Balraj (born Balasegaram Kandiah) was a senior commander of the Liberation Tigers of Tamil Eelam (LTTE).

Early life
Balraj was the fifth and youngest child of Kandiah and Kannagias. He received his primary education in Kokkuthoduwaai (in Mullaitheevu district) and his secondary education in Pulmoddai (in Trincomalee district). After he passed his O levels, his parents wanted to send him to university; however, due to civil unrest throughout the country they were unable to do so. Balraj was fluent in Tamil, Sinhala and English. Although none of his siblings joined the Tamil Tigers, some of his nephews and nieces did.

Personal life
At the suggestion of Velupillai Prabhakaran (who trusted Balraj), Balraj married Varathaa (a relative of Prabhakaran). The marriage was difficult, and the couple soon separated. Varathaa later died of a snake bite, emotionally affecting Balraj despite their estrangement.

LTTE
As a student, Balraj was recruited by the People's Liberation Organisation of Tamil Eelam (PLOTE) by Suntharam (one of its leaders). PLOTE differed from the Liberation Tigers of Tamil Eelam (LTTE, the primary Tamil nationalist organisation) in tactics, favouring the widespread formation of sleeper cells over the LTTE's hit-and-run tactics.
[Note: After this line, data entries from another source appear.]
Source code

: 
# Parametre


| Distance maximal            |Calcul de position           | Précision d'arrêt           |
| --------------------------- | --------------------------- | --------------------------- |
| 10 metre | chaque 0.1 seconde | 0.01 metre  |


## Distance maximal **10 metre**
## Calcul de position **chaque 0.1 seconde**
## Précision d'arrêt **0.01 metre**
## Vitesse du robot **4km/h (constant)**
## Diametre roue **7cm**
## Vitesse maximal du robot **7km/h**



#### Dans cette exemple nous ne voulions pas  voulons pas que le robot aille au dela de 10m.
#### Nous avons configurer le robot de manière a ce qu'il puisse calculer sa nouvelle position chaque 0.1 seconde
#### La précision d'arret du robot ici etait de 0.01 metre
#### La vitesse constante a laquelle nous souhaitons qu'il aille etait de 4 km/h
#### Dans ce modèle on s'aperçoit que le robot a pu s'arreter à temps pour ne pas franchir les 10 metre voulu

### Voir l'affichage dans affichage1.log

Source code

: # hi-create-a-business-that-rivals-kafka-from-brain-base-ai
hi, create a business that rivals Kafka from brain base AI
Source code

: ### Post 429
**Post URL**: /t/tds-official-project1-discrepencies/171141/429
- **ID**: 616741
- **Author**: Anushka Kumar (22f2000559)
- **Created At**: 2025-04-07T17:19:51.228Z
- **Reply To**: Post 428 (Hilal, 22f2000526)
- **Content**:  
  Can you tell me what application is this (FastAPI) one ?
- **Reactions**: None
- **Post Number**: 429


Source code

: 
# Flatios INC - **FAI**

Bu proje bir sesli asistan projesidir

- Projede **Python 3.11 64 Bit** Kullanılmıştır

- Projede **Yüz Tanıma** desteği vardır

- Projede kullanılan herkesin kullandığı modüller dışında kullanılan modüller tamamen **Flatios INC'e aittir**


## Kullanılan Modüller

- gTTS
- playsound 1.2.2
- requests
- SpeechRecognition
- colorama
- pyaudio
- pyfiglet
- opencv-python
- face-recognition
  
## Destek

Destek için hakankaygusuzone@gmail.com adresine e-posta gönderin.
As a result of this, Balraj had little opportunity to fight in open combat (which frustrated him). He decided to switch allegiance when the 1983 riots began, contacting a teacher who was an LTTE recruiter and accepted Balraj despite his PLOTE background. He was initially a part-time member, becoming a full-time member by 1984. Balraj's ability was recognized by Mahattaya, although he was suspected by Velupillai Prabhakaran due to his PLOTE background and restricted to the role of a helper rather than a fighter.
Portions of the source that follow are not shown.